■ What you should do ■
Set down the lines below exactly as they stand, please. Go from the first through the one containing "pour tout $x\in".

■ Supplied material ■
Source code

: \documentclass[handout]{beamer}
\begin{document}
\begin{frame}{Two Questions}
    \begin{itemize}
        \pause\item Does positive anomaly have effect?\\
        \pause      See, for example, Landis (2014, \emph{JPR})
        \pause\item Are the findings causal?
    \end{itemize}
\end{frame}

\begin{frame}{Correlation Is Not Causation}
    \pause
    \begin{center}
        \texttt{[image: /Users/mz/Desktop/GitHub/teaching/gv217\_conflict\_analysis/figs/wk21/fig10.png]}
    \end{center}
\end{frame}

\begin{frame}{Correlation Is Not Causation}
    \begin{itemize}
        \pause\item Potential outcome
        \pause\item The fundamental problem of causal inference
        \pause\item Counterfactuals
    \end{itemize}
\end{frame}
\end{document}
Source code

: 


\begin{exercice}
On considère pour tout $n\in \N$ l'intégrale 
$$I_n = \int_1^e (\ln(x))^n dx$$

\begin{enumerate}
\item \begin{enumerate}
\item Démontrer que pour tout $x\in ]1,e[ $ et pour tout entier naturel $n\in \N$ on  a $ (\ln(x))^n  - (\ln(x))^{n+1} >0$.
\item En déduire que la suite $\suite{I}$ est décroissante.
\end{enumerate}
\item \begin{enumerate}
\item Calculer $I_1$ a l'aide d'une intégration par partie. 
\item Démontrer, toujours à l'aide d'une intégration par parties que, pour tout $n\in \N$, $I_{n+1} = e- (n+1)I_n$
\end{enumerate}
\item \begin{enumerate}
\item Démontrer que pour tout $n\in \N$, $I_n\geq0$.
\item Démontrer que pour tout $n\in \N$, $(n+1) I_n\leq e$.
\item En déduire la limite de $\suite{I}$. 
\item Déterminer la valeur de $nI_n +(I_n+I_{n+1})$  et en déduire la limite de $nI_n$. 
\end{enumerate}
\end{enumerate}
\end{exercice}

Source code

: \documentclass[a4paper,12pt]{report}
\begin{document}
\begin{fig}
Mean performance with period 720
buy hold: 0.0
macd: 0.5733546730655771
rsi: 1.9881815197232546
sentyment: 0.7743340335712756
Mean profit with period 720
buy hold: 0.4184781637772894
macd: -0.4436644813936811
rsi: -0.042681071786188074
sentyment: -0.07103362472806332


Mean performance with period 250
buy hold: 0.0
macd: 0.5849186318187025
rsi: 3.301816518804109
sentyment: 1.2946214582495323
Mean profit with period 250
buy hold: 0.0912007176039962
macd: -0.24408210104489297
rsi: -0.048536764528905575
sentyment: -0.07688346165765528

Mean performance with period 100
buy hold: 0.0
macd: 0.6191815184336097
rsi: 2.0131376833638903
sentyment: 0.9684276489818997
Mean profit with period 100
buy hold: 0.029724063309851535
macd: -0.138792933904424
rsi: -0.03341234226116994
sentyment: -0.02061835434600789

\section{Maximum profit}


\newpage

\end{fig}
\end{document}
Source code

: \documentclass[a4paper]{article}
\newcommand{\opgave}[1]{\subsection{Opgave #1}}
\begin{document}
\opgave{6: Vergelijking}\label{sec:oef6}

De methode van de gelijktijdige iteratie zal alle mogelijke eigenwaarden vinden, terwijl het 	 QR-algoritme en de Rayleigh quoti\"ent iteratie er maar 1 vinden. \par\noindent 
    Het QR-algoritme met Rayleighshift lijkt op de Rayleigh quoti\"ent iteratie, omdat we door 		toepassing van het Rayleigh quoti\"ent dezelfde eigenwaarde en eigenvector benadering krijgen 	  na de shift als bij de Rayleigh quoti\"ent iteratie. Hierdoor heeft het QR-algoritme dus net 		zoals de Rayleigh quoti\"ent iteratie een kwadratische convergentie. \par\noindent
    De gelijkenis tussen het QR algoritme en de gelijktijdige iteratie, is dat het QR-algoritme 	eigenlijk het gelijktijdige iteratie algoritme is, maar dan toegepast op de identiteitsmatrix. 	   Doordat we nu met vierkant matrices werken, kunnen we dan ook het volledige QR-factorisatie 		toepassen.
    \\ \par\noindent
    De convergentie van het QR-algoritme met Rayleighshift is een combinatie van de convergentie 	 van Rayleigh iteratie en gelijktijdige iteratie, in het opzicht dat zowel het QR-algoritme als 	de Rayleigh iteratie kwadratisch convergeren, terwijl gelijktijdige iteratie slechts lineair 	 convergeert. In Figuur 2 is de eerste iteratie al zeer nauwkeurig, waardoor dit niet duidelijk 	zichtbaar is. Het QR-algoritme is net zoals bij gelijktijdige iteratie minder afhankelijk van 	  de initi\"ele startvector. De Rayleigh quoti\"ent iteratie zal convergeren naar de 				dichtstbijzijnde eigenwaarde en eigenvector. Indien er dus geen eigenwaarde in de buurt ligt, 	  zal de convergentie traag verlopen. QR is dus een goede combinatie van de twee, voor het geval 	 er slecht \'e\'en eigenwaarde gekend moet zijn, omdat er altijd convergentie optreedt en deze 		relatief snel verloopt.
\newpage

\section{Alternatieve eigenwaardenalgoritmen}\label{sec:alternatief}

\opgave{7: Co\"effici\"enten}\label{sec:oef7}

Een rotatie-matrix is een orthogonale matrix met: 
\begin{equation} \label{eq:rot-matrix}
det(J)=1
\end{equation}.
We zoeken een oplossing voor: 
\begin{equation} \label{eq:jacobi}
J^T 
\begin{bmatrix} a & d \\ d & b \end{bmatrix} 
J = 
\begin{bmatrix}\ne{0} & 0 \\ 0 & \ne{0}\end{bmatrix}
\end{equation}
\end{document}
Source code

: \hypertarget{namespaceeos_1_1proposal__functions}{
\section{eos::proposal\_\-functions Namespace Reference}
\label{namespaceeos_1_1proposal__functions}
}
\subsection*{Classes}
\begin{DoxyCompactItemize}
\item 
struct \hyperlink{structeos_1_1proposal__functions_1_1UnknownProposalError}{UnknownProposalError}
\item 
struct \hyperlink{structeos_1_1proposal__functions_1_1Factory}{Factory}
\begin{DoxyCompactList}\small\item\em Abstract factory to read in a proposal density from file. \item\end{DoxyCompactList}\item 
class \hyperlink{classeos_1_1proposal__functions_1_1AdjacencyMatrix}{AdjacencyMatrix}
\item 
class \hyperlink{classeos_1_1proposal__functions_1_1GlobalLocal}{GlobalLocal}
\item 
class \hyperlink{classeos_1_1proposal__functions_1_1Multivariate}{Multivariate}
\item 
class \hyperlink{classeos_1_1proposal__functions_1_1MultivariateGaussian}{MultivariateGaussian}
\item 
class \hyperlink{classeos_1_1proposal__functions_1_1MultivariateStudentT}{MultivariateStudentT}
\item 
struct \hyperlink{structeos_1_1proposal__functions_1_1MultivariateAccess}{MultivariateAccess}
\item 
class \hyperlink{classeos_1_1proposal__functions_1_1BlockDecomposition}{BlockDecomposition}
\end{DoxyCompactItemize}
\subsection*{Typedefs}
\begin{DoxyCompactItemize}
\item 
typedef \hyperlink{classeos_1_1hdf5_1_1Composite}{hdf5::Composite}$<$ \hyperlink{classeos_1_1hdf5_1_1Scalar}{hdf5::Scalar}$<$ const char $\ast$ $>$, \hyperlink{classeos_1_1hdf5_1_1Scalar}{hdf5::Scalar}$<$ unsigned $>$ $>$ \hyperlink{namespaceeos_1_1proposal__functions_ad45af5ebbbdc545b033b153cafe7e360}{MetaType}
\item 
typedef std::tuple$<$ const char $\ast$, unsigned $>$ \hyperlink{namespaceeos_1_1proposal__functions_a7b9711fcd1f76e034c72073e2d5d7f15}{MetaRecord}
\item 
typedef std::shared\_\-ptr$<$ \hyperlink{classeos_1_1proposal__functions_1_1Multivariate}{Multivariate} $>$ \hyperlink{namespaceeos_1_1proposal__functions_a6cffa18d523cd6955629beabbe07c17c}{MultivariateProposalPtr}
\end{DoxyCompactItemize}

■ Answer to this exercise ■
Source code

: \documentclass[handout]{beamer}
\begin{document}
\begin{frame}{Two Questions}
    \begin{itemize}
        \pause\item Does positive anomaly have effect?\\
        \pause      See, for example, Landis (2014, \emph{JPR})
        \pause\item Are the findings causal?
    \end{itemize}
\end{frame}

\begin{frame}{Correlation Is Not Causation}
    \pause
    \begin{center}
        \texttt{[image: /Users/mz/Desktop/GitHub/teaching/gv217\_conflict\_analysis/figs/wk21/fig10.png]}
    \end{center}
\end{frame}

\begin{frame}{Correlation Is Not Causation}
    \begin{itemize}
        \pause\item Potential outcome
        \pause\item The fundamental problem of causal inference
        \pause\item Counterfactuals
    \end{itemize}
\end{frame}
\end{document}
Source code

: 


\begin{exercice}
On considère pour tout $n\in \N$ l'intégrale 
$$I_n = \int_1^e (\ln(x))^n dx$$

\begin{enumerate}
\item \begin{enumerate}
\item Démontrer que pour tout $x\in ]1,e[ $ et pour tout entier naturel $n\in \N$ on  a $ (\ln(x))^n  - (\ln(x))^{n+1} >0$.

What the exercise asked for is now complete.